I don’t remember the eighties. And it’s not because I was high on hairspray, squeezed into fluorescent spandex, and roller skating around Pat Benetar shows.
It’s because I was thirteen months old when they ended.
I only (legally) rented my first car a few months ago, and if I lived with my mom I’m still of the age that people wouldn’t raise eyebrows and stinks and whatever else they raise about other people’s business.
I’m young, dammit.
But the other day, a classmate–
(See! I have “classmates”! Which infers that I am a “student”! And students are inherently YOUNG.
Shut up, starting-over-at-fifty-undergrad! Nobody asked you!)

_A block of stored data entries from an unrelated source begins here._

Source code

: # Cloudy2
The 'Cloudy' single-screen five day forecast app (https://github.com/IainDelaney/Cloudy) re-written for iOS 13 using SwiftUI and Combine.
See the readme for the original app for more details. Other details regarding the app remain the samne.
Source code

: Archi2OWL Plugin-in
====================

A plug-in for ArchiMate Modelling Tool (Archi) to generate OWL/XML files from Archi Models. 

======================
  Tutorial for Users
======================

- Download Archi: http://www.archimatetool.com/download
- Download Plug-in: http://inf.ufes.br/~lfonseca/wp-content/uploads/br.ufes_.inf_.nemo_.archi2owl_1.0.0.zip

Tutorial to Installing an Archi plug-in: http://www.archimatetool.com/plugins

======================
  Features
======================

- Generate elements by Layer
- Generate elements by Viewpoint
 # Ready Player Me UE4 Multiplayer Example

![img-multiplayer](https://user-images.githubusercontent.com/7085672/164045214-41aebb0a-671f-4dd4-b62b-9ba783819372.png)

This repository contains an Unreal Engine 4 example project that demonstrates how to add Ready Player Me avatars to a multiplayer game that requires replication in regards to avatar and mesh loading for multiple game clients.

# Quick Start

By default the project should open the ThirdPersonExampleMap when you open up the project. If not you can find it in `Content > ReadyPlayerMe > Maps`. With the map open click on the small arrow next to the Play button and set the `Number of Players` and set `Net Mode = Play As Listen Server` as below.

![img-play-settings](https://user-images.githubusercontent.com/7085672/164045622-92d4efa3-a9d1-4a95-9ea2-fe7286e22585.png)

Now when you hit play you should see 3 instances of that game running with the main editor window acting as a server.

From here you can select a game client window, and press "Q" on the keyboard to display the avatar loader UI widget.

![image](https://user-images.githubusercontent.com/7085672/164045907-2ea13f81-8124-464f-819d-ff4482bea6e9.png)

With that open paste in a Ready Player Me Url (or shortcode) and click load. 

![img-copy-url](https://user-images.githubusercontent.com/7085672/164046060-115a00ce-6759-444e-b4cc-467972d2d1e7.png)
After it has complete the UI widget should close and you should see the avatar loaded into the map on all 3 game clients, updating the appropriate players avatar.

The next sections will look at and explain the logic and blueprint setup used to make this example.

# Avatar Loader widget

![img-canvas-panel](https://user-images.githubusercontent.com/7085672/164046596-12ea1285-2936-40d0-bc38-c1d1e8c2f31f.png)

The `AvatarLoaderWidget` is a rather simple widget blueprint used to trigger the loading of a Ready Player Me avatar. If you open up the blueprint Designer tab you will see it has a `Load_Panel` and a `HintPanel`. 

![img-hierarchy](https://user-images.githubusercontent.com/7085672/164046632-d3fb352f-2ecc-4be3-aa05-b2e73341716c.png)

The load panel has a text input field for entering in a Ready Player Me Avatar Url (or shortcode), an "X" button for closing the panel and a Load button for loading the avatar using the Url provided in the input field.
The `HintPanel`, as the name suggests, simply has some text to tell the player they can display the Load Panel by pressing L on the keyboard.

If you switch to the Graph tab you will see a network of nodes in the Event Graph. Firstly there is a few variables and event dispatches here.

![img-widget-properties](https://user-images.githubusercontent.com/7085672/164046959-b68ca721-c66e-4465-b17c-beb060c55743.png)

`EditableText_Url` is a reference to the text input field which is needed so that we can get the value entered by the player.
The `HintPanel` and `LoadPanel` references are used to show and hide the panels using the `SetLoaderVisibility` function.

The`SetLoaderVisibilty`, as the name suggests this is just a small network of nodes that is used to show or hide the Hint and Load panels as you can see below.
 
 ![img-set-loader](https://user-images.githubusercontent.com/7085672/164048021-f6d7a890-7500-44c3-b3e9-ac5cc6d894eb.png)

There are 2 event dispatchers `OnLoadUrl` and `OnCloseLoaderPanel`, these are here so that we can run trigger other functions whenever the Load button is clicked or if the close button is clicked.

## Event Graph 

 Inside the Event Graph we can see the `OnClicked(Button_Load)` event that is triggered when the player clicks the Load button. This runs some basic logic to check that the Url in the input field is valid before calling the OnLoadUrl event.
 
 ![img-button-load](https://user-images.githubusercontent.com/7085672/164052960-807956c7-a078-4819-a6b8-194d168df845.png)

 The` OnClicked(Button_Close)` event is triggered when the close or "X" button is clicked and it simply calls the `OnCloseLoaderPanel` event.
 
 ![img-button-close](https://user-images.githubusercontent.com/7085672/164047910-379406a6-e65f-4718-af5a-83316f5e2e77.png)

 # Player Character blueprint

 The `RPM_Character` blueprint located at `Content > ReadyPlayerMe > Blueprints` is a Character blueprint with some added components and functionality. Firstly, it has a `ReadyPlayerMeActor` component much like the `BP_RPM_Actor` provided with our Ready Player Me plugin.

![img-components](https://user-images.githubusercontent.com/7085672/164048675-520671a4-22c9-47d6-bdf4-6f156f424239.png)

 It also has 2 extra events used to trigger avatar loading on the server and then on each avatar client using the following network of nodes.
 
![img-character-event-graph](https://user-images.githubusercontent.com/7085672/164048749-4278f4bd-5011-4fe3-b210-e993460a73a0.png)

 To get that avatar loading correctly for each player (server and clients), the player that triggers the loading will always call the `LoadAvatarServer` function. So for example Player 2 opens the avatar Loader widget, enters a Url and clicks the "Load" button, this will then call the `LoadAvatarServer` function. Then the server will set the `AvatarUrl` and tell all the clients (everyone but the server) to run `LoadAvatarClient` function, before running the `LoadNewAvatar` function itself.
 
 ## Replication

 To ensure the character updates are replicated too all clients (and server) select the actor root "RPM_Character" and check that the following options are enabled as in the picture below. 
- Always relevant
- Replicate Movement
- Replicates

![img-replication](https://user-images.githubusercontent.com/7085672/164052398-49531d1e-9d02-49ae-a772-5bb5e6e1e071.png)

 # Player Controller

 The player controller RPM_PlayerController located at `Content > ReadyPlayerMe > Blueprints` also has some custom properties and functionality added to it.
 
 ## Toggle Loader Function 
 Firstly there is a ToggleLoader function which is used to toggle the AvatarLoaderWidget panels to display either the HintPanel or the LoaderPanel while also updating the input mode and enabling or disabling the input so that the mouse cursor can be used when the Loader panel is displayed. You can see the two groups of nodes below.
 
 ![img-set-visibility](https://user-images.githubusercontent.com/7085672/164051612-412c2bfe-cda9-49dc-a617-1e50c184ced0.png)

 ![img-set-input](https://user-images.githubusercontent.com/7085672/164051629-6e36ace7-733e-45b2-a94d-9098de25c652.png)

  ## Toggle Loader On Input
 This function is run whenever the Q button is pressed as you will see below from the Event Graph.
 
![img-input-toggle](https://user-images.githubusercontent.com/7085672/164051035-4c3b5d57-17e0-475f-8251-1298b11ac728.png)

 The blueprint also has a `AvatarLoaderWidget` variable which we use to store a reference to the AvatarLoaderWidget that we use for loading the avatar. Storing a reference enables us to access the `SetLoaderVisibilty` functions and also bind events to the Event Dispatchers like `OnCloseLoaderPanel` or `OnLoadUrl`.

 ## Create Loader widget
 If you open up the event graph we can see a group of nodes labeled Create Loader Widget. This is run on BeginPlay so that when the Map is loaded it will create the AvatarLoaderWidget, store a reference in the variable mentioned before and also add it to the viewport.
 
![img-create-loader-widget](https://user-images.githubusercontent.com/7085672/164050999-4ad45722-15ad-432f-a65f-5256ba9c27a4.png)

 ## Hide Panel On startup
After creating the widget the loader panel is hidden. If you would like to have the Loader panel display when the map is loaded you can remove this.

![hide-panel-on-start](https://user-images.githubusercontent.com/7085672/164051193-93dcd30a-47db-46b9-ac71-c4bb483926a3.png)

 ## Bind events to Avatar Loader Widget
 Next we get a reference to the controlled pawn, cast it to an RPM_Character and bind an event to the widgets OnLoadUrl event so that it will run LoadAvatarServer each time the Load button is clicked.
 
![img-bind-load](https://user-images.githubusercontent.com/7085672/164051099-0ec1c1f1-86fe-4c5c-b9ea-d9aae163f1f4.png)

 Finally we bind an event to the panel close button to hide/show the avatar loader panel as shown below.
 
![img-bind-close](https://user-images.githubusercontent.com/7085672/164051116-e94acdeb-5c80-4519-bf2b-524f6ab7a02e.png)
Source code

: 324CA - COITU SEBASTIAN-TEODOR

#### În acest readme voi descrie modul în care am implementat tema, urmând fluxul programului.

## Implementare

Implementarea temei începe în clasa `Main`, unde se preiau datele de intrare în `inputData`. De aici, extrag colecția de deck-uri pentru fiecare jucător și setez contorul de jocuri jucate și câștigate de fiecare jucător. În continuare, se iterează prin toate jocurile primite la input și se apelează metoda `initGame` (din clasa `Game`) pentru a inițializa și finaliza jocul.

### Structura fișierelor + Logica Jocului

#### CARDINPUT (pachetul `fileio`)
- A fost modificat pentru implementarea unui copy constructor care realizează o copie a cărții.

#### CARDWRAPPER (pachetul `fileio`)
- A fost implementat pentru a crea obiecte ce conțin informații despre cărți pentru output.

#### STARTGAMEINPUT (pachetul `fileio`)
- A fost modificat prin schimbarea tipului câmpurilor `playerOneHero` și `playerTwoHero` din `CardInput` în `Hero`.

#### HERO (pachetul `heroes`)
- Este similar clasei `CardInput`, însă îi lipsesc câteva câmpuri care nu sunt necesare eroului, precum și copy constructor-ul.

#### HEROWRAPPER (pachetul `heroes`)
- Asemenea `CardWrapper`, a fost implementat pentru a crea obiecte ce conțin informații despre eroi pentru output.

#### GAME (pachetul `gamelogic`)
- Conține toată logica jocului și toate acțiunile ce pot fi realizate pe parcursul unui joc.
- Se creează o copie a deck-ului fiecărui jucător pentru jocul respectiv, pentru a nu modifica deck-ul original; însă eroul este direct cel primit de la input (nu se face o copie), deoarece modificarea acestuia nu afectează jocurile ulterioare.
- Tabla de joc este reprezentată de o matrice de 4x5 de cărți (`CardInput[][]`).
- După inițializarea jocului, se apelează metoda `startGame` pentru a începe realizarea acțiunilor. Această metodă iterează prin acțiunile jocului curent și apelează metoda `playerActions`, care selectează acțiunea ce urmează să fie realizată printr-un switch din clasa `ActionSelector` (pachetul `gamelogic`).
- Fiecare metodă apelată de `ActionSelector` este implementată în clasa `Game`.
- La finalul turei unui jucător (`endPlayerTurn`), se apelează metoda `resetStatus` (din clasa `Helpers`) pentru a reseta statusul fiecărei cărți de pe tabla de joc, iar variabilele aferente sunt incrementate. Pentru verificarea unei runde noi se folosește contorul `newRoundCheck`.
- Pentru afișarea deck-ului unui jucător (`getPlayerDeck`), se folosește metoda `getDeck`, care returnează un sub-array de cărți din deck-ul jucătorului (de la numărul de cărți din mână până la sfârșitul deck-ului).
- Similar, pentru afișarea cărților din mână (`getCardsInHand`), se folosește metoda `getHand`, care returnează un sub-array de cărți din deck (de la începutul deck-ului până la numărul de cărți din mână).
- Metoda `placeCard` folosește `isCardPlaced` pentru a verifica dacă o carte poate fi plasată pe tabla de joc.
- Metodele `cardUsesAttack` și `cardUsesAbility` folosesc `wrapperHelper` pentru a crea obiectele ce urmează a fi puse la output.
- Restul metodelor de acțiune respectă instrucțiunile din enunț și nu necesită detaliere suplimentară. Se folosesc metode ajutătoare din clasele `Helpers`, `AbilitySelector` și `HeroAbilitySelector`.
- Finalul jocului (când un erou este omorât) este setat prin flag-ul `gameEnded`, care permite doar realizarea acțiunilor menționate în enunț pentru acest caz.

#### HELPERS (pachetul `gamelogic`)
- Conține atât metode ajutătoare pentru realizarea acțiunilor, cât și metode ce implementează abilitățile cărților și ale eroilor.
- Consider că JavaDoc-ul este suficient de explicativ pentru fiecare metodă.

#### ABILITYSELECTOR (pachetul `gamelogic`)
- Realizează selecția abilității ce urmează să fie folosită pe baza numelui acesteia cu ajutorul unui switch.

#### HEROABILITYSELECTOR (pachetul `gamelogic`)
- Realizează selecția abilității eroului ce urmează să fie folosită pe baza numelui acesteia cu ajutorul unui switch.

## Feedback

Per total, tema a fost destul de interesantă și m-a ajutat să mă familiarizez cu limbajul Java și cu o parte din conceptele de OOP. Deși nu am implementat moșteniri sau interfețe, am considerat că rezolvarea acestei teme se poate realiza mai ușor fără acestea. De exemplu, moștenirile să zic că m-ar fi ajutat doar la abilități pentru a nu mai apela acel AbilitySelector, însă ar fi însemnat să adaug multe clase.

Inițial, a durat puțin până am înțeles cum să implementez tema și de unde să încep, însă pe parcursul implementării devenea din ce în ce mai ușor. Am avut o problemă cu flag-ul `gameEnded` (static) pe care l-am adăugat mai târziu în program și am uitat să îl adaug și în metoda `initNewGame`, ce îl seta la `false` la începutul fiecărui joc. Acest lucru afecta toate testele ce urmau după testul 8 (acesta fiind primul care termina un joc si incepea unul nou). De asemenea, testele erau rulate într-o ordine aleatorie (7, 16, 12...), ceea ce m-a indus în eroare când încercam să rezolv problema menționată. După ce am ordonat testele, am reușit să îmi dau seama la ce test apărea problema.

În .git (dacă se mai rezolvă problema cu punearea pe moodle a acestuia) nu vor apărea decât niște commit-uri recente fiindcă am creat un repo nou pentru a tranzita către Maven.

But my CLASSMATE asked me, after I’d confided in her that my eyes were sore from trying to see the professor’s notes on the board, if I needed bifocals.
She wasn’t being an asshole, either. And she, too, is “young.”
I remember being the age of my students– and I know, having students infers that I’m closer to old than young– and thinking that the seniors were adults. I based that judgement on the fact that they had boobs, cars, cell phones, and rumored sex lives… All necessities to become An Adult.
Note that this was before young people developed iPhones in the womb and pregnant 12-year-olds were still uncommon, at least outside the Midwest.
Okay, maybe I am old.
I have boobs, though. And a car. I even have a cell phone. And if I wanted to I’m sure I could spread some saucy, semi-believable rumors about minxy me. It follows, then, that 11-year-old Me has solved 25-year-old Me’s identity crisis.
I’m freaking old.
It is 9pm and I am currently in bed… On a weeknight, though! (Of spring break) DURING WHICH I HAVE TO COMPLETE A MASSIVE PROJECT THAT I NEED TO BE WELL-RESTED TO FOCUS ON… Because failing at that project could severely jeopardize my career… Because I’m starting a career…
BECAUSE I AM OLD.
Eleven-year-old me would be impressed. She would also demand that I use my oldness to drive us to Taco Bell and then Target, where we’d buy Fruit Roll-Ups, Teen Bop and J4Teen.
And 11-year-old me would eat all those damn Fruit Roll-Ups without a stomachache, while Old Me tells her to turn off 16 And Pregnant and read a god damn book before she’s too old to learn and winds up stupid and then Young Me would surely flip Old Me off and tell Old Me to just eat a Fruit Roll-Up and relax.
Know what’s cool, though? Old Me would still eat a few of those Fruit Roll-Ups, even if it meant some minor heartburn, and Young Me would click off the TV and read a god damn book.